■ Brief ■
Below are records; count the lines among them that include the string "above", and state only the number.
--------------------------------
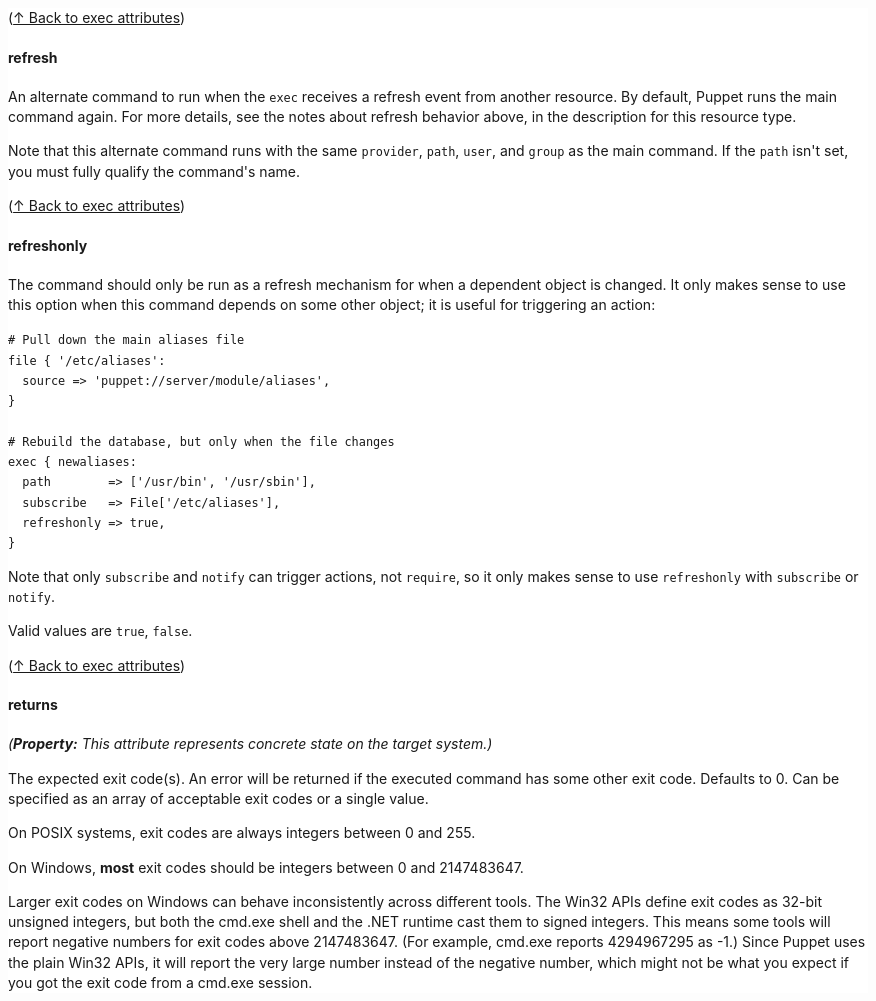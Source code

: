 ([↑ Back to exec attributes](#exec-attributes))

<h4 id="exec-attribute-refresh">refresh</h4>

An alternate command to run when the `exec` receives a refresh event
from another resource. By default, Puppet runs the main command again.
For more details, see the notes about refresh behavior above, in the
description for this resource type.

Note that this alternate command runs with the same `provider`, `path`,
`user`, and `group` as the main command. If the `path` isn't set, you
must fully qualify the command's name.

([↑ Back to exec attributes](#exec-attributes))

<h4 id="exec-attribute-refreshonly">refreshonly</h4>

The command should only be run as a
refresh mechanism for when a dependent object is changed.  It only
makes sense to use this option when this command depends on some
other object; it is useful for triggering an action:

    # Pull down the main aliases file
    file { '/etc/aliases':
      source => 'puppet://server/module/aliases',
    }

    # Rebuild the database, but only when the file changes
    exec { newaliases:
      path        => ['/usr/bin', '/usr/sbin'],
      subscribe   => File['/etc/aliases'],
      refreshonly => true,
    }

Note that only `subscribe` and `notify` can trigger actions, not `require`,
so it only makes sense to use `refreshonly` with `subscribe` or `notify`.

Valid values are `true`, `false`.

([↑ Back to exec attributes](#exec-attributes))

<h4 id="exec-attribute-returns">returns</h4>

_(**Property:** This attribute represents concrete state on the target system.)_

The expected exit code(s).  An error will be returned if the
executed command has some other exit code.  Defaults to 0. Can be
specified as an array of acceptable exit codes or a single value.

On POSIX systems, exit codes are always integers between 0 and 255.

On Windows, **most** exit codes should be integers between 0
and 2147483647.

Larger exit codes on Windows can behave inconsistently across different
tools. The Win32 APIs define exit codes as 32-bit unsigned integers, but
both the cmd.exe shell and the .NET runtime cast them to signed
integers. This means some tools will report negative numbers for exit
codes above 2147483647. (For example, cmd.exe reports 4294967295 as -1.)
Since Puppet uses the plain Win32 APIs, it will report the very large
number instead of the negative number, which might not be what you
expect if you got the exit code from a cmd.exe session.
--------------------------------
■ Response box ■
2